Collection entries
◇ ◇ ◇ ◇ ◇

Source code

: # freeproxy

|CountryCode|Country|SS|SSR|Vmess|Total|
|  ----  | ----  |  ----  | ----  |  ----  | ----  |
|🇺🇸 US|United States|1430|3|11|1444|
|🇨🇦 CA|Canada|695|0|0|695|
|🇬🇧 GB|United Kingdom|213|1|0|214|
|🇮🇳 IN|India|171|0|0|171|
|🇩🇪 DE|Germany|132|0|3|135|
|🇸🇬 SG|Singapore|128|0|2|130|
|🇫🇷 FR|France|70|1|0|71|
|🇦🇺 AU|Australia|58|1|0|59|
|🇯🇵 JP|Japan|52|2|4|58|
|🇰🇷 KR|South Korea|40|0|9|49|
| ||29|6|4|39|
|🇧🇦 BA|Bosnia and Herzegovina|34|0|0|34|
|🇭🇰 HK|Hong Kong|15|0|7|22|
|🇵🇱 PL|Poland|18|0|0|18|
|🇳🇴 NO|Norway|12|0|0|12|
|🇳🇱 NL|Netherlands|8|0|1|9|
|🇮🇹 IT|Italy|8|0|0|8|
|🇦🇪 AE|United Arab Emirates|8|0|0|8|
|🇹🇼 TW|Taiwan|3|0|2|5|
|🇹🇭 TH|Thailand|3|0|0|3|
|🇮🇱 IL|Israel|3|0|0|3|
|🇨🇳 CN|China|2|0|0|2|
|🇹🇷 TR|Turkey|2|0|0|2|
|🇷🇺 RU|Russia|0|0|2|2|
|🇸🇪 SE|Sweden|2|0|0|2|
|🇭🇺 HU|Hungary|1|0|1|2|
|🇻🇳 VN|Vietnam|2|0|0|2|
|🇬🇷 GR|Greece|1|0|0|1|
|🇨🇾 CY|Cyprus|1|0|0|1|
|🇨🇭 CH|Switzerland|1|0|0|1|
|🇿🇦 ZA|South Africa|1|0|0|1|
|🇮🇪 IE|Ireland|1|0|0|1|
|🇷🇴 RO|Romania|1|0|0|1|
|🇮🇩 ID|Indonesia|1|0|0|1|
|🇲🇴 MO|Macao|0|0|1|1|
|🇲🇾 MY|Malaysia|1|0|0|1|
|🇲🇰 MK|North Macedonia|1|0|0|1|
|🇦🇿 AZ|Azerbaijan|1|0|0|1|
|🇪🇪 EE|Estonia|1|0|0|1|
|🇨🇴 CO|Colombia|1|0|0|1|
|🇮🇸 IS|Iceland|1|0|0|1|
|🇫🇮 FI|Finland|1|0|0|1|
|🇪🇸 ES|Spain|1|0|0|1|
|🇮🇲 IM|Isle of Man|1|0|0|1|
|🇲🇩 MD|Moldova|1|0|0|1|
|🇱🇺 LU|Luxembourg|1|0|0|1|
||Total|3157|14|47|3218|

◇ ◇ ◇ ◇ ◇

Pull each line containing the word "Total" out of the data above.

|CountryCode|Country|SS|SSR|Vmess|Total|
||Total|3157|14|47|3218|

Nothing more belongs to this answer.